Activity
Among the lines below, how many have the word "error"? The reply is that number alone.

Data for processing Block Start

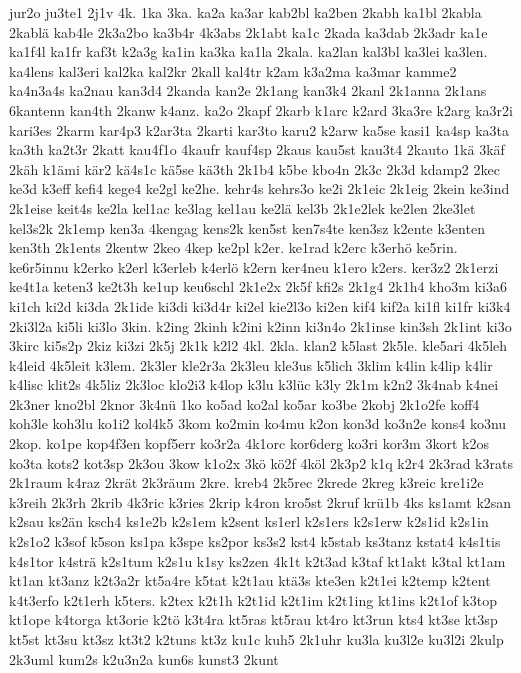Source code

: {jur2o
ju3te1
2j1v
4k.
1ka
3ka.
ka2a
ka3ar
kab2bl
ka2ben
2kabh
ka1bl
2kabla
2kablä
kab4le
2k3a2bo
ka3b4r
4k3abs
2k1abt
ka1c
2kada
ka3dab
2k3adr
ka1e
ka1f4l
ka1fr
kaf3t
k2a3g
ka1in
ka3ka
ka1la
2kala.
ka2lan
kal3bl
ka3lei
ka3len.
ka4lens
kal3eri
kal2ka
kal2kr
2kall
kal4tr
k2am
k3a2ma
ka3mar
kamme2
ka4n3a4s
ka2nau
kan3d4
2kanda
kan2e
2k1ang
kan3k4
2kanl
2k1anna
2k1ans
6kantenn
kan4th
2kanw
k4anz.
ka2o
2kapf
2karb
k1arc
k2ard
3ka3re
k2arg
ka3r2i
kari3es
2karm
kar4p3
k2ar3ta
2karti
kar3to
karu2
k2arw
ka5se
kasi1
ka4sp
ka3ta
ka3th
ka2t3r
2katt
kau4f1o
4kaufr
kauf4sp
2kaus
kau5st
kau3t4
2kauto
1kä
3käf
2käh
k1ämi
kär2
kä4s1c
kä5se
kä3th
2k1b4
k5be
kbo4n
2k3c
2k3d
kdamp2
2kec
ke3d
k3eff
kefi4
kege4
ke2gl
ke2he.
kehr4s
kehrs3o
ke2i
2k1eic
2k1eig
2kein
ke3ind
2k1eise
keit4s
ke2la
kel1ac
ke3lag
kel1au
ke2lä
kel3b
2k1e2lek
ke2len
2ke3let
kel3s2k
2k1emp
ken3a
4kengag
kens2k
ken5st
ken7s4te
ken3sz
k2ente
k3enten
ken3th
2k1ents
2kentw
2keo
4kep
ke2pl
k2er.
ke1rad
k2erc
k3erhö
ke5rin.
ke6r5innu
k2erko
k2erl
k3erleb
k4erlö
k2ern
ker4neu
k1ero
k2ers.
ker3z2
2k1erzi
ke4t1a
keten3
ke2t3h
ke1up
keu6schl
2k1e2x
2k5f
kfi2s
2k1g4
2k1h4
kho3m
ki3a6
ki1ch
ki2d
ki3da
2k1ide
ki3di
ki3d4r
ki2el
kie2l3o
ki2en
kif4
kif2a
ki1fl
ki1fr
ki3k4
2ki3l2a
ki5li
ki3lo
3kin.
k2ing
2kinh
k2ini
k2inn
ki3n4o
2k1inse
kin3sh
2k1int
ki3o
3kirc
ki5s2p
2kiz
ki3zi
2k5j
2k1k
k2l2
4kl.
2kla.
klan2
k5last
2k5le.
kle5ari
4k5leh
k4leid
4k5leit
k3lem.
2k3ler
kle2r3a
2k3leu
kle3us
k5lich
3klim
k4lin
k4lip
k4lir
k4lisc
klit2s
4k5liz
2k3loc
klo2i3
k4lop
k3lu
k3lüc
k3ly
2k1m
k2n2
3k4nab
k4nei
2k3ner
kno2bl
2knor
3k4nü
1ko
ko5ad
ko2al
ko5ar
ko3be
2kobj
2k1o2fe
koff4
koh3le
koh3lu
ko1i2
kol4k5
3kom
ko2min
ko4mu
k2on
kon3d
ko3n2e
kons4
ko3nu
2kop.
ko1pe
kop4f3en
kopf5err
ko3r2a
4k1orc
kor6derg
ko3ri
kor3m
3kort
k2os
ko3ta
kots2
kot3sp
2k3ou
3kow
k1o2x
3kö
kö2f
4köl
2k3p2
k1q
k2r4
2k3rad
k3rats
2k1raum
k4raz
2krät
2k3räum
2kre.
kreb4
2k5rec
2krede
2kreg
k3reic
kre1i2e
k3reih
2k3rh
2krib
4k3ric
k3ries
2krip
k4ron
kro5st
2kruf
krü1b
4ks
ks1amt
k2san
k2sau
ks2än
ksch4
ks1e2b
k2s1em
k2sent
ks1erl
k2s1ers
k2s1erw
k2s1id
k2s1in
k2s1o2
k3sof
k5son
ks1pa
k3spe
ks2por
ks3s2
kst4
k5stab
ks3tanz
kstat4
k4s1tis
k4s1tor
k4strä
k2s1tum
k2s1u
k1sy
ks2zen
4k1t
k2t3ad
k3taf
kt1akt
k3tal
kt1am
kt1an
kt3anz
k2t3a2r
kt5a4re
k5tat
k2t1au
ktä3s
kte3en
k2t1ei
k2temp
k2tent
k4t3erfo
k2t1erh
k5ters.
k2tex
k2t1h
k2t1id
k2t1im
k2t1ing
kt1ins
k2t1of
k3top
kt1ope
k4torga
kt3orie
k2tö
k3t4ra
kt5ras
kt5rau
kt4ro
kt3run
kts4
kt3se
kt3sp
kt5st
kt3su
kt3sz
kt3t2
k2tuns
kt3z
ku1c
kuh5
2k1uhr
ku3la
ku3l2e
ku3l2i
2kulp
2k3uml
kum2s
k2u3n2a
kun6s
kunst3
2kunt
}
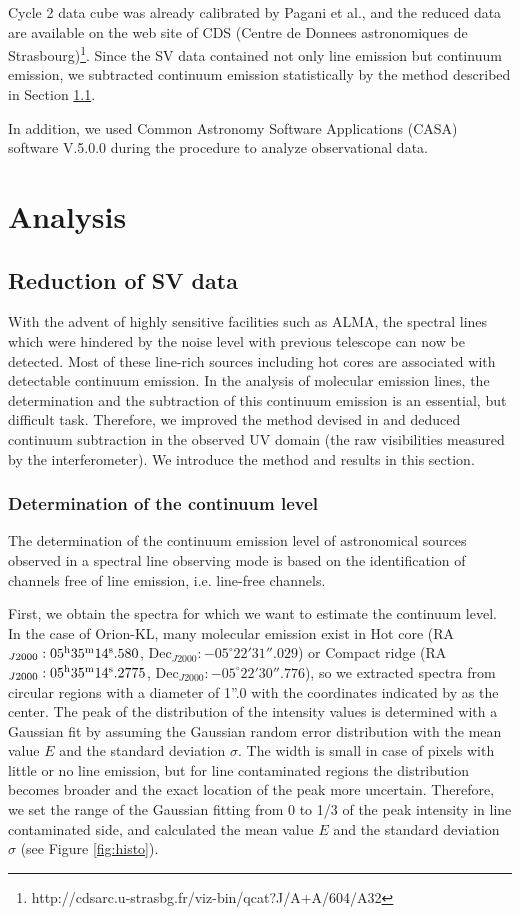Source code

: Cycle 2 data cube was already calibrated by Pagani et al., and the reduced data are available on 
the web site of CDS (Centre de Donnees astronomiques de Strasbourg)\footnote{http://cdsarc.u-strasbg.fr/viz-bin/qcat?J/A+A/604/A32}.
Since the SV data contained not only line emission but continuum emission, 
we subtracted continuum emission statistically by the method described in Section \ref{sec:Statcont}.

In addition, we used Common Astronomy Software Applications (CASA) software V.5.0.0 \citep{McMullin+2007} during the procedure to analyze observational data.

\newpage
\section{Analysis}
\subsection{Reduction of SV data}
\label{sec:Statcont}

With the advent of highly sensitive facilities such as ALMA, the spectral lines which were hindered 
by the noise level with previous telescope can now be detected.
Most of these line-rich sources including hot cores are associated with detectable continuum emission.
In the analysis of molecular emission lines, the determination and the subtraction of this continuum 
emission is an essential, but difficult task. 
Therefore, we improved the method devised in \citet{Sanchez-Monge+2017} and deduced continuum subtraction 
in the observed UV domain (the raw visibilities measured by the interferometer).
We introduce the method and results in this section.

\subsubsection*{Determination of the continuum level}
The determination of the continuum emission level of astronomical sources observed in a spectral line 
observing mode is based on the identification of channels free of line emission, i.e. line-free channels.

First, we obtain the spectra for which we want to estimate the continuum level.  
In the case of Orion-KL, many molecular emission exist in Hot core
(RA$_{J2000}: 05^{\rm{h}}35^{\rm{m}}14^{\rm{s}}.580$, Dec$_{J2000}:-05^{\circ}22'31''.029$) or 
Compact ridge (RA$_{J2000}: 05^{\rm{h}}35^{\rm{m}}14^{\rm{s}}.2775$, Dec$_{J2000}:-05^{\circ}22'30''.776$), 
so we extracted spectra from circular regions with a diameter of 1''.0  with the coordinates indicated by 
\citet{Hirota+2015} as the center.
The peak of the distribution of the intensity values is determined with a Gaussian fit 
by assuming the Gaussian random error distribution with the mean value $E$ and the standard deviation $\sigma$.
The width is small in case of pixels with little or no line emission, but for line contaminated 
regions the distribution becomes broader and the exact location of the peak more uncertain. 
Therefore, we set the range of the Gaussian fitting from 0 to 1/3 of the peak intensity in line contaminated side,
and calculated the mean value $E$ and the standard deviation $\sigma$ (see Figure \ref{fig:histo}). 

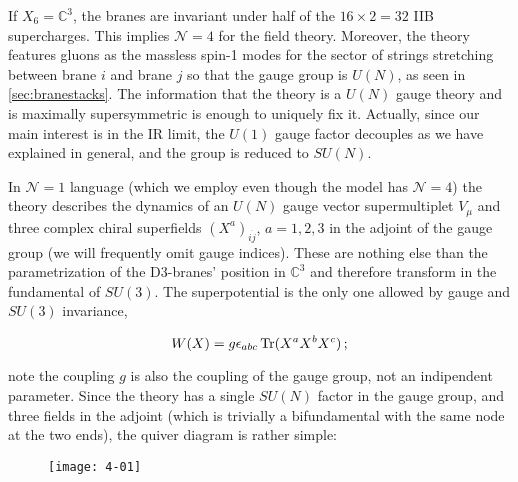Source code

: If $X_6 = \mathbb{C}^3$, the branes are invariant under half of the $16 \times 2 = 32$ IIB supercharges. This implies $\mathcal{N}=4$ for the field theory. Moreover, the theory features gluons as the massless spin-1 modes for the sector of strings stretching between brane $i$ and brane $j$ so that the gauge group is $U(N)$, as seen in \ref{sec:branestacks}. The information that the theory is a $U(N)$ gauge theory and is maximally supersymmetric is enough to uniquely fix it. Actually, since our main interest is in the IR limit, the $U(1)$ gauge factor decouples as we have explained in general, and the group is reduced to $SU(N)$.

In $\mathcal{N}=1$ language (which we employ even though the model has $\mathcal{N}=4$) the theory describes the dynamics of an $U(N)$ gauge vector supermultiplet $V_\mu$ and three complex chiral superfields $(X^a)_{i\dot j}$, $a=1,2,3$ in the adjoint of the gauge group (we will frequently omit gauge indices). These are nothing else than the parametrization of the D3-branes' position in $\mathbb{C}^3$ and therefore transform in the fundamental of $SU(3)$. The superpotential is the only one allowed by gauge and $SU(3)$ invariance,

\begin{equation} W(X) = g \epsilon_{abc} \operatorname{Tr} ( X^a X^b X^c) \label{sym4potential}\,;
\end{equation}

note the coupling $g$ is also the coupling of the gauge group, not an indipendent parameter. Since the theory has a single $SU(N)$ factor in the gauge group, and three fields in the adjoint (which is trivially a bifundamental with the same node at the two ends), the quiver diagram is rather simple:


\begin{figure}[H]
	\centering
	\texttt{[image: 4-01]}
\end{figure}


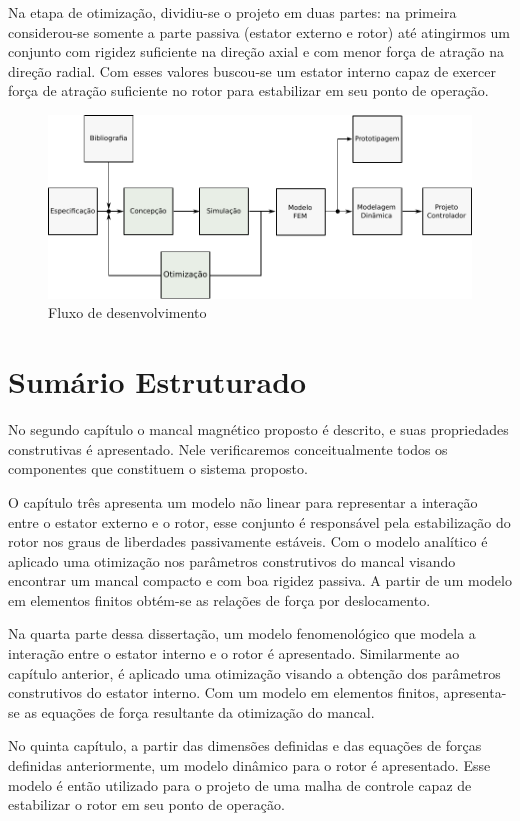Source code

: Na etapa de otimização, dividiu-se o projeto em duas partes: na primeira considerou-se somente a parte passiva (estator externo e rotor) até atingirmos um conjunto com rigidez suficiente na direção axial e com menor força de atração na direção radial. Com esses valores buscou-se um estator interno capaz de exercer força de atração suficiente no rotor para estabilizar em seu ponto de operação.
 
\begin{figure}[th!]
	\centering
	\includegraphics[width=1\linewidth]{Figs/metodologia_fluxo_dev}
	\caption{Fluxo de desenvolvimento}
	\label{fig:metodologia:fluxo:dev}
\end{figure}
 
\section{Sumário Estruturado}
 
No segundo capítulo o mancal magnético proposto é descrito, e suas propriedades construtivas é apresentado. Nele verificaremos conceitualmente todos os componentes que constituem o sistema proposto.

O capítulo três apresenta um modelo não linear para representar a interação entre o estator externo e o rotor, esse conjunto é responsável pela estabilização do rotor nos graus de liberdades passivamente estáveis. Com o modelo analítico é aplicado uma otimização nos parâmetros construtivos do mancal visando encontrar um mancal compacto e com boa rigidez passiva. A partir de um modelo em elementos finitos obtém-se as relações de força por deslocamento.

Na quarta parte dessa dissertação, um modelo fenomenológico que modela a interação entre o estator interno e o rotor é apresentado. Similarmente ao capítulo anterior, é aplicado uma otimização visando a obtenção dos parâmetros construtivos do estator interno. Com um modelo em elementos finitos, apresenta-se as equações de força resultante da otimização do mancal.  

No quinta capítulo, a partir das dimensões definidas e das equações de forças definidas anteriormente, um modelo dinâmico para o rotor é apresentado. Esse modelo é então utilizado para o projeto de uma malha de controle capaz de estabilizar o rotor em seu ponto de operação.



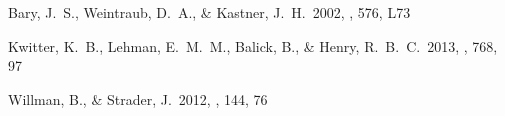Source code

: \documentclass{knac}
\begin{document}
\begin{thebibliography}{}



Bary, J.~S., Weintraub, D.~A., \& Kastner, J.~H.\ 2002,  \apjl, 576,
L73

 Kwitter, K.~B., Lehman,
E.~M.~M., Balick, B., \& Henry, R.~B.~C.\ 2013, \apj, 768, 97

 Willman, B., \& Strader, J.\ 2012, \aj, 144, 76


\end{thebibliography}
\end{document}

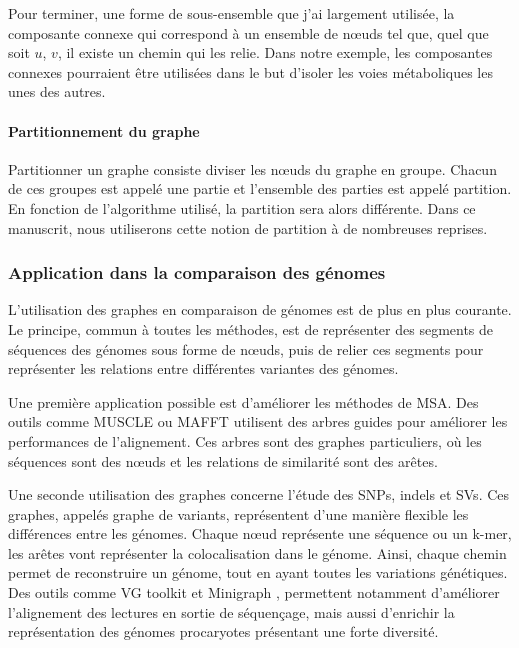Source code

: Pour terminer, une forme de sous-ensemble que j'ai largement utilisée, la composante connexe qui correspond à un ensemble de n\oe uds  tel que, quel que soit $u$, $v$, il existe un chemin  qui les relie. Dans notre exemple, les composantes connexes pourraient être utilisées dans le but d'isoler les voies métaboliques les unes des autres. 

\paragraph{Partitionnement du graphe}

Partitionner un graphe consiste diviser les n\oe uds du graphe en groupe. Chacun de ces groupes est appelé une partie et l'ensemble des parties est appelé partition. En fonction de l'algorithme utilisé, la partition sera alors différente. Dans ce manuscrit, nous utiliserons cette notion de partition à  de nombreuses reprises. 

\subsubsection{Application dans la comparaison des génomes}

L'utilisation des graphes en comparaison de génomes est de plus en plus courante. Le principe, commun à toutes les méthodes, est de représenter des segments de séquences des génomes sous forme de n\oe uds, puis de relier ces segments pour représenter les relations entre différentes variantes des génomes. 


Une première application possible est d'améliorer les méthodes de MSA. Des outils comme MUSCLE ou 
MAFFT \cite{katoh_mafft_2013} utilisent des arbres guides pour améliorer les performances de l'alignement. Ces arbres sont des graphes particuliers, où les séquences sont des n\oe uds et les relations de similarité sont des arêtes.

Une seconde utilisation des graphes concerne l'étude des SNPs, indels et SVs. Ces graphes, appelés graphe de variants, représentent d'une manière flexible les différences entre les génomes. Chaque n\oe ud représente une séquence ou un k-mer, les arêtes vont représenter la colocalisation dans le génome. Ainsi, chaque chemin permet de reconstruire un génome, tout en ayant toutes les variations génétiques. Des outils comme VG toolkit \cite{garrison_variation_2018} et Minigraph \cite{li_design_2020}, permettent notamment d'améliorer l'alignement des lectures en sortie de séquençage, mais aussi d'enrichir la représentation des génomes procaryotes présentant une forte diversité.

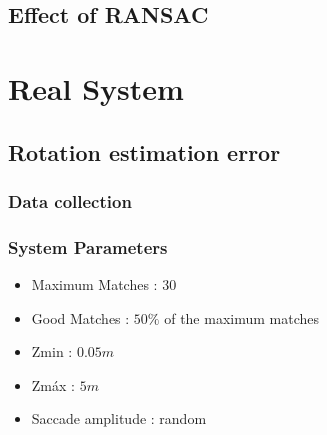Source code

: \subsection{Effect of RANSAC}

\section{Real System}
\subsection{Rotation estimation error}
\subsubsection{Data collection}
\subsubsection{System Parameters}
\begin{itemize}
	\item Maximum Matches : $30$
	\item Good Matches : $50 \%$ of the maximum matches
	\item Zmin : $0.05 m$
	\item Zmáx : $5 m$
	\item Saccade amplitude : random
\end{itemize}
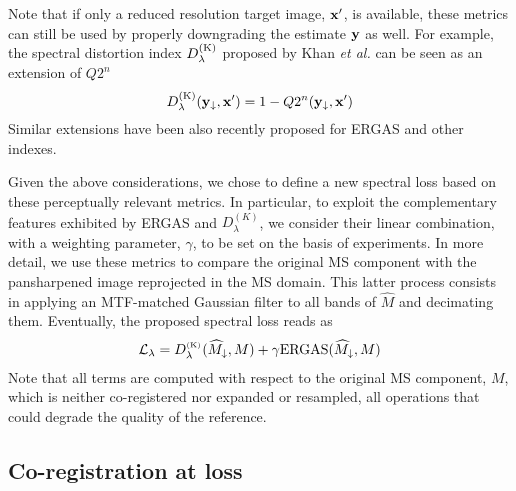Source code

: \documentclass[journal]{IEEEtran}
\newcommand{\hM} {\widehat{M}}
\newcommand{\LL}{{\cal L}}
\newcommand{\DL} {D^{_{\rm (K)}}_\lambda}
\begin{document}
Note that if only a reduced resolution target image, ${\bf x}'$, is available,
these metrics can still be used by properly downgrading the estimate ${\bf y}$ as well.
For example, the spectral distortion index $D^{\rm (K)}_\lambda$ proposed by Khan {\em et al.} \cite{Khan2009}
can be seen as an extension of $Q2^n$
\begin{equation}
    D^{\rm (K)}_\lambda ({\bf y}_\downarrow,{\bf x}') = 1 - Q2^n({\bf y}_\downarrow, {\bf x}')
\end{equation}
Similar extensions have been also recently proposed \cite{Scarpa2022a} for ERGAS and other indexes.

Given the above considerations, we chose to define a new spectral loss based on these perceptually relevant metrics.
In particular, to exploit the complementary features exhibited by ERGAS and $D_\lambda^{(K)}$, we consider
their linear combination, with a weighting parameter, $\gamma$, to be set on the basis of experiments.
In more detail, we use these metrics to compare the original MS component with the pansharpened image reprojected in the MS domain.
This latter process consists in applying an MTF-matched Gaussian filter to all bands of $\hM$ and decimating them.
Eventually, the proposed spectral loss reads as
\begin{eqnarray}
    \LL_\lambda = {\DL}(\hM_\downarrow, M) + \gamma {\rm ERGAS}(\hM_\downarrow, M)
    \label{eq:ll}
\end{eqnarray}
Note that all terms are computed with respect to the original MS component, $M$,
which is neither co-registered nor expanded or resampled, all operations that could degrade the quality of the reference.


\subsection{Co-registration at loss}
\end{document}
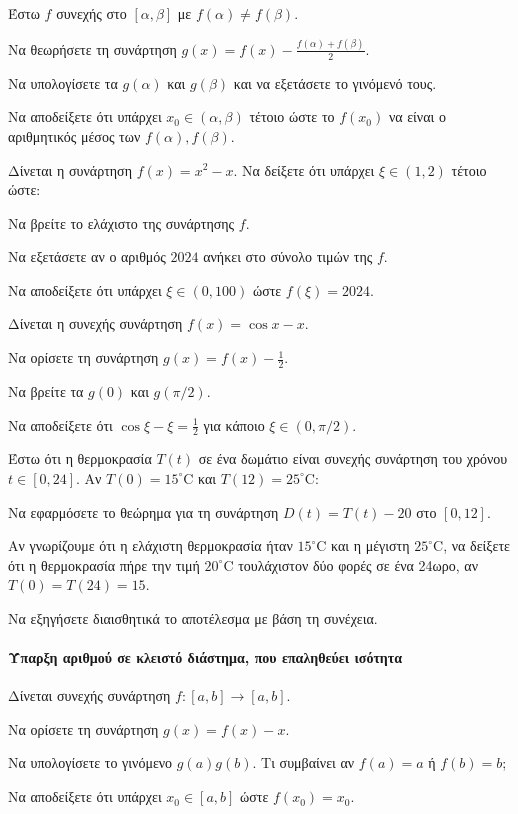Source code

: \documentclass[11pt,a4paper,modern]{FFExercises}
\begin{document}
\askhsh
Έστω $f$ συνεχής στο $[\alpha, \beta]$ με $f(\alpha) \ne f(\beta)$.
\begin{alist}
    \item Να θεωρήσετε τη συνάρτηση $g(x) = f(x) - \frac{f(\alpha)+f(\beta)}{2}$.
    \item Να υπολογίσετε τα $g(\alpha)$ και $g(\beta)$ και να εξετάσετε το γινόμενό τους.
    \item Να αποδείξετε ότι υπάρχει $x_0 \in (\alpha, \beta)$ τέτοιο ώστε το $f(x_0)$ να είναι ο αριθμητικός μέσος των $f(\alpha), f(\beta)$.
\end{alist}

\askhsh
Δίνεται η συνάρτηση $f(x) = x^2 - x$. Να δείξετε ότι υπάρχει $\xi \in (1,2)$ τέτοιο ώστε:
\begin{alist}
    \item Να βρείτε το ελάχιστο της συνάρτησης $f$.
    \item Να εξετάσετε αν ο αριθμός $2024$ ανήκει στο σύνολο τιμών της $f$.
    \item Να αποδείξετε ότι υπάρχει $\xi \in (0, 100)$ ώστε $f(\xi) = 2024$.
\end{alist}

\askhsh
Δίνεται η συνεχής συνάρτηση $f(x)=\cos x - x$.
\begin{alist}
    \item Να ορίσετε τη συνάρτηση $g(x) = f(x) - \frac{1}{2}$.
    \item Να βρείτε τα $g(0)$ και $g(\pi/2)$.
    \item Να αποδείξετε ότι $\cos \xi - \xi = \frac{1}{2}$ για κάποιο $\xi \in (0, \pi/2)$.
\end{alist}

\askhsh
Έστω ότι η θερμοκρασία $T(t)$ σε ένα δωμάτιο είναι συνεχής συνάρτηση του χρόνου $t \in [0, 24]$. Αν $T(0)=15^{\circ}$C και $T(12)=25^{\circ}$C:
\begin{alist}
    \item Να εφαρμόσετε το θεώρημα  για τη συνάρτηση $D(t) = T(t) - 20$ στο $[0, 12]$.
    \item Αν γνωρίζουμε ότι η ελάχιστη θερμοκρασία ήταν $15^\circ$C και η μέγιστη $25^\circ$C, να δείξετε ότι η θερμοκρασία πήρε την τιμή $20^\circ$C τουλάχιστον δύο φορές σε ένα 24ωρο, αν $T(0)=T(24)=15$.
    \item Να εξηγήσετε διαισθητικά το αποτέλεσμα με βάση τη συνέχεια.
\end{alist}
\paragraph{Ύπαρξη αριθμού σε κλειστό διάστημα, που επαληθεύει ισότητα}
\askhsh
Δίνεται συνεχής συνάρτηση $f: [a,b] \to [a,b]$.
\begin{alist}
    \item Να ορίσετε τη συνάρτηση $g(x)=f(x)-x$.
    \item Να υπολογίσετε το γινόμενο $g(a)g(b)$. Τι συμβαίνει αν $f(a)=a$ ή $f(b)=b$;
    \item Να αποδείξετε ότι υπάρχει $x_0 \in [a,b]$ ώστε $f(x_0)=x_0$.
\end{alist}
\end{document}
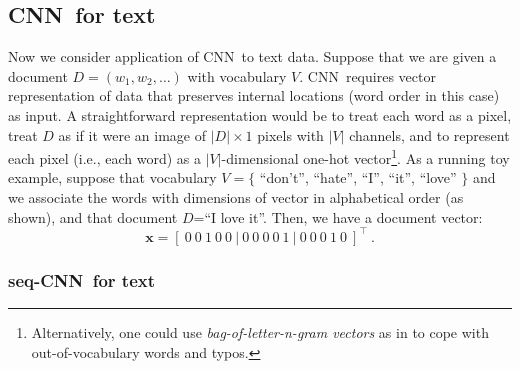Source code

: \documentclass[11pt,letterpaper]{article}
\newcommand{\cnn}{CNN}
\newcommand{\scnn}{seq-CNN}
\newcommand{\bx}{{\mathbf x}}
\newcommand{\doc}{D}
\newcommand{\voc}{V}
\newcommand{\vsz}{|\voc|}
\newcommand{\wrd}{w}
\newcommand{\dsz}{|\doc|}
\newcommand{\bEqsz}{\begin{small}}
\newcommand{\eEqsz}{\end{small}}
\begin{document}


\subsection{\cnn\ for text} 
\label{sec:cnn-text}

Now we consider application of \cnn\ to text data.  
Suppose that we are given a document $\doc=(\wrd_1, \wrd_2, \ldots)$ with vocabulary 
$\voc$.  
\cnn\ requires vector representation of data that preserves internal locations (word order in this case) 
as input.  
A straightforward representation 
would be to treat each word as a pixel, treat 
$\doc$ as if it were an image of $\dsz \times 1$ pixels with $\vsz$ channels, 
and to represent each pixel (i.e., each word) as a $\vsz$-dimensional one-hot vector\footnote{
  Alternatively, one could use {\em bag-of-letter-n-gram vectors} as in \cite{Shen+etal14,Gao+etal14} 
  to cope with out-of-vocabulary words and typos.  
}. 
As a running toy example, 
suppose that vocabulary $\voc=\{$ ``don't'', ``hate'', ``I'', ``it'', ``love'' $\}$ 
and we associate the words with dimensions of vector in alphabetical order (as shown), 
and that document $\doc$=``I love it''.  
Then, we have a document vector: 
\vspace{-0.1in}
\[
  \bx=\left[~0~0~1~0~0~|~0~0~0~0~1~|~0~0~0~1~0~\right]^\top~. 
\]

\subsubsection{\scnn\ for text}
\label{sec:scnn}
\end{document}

Data for processing Block End

Task solution
2